:: DATA FOR THIS EXERCISE ::

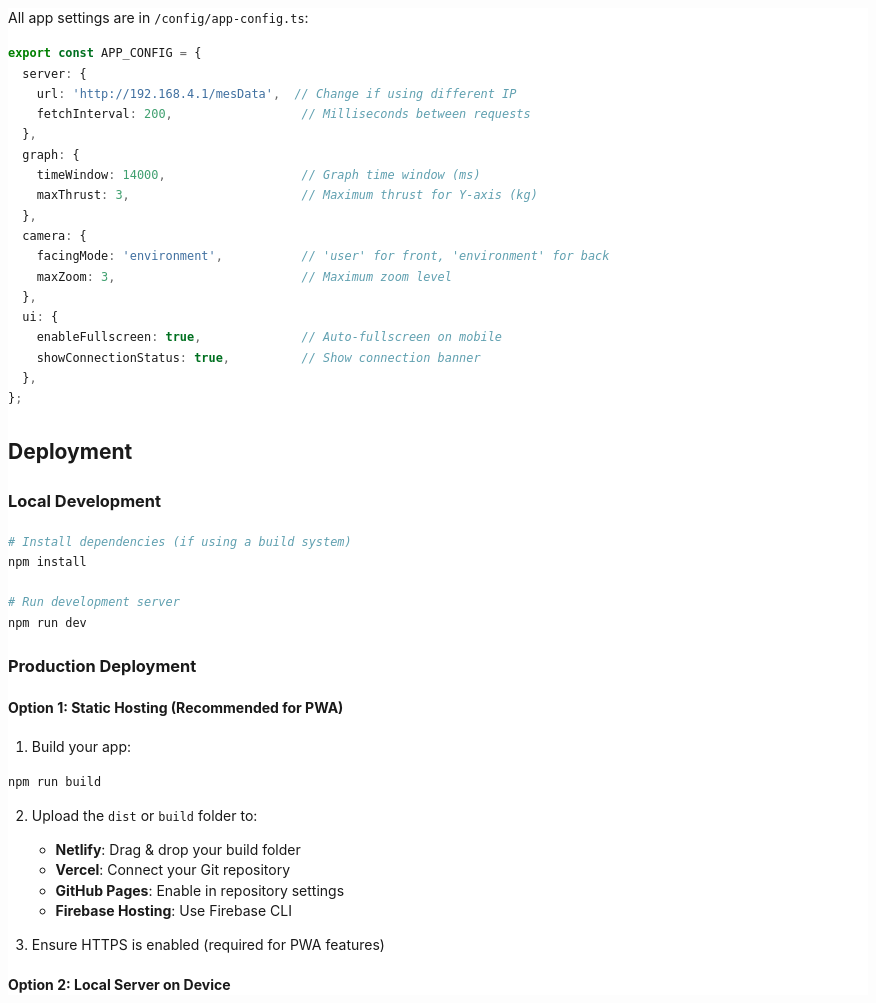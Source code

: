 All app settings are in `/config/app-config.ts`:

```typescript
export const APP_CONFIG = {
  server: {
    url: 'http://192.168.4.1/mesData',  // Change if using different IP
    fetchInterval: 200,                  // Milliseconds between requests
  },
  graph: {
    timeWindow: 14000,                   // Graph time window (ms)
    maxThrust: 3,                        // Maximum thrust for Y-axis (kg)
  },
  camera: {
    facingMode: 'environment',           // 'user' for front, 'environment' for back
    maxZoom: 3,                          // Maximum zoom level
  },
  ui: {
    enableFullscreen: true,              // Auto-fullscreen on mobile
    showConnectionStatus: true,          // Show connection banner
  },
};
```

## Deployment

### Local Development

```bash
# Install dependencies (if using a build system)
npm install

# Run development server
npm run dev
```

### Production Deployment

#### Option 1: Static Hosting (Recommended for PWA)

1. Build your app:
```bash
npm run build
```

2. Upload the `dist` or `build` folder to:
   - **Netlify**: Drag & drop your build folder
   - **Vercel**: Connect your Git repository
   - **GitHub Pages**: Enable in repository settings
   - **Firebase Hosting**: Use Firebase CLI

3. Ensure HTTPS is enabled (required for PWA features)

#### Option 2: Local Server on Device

:::

From the line containing "1. Build your" down to the final line of the data, write out every line exactly; both the first and last of these belong in your answer, and nothing else does.

1. Build your app:
```bash
npm run build
```

2. Upload the `dist` or `build` folder to:
   - **Netlify**: Drag & drop your build folder
   - **Vercel**: Connect your Git repository
   - **GitHub Pages**: Enable in repository settings
   - **Firebase Hosting**: Use Firebase CLI

3. Ensure HTTPS is enabled (required for PWA features)

#### Option 2: Local Server on Device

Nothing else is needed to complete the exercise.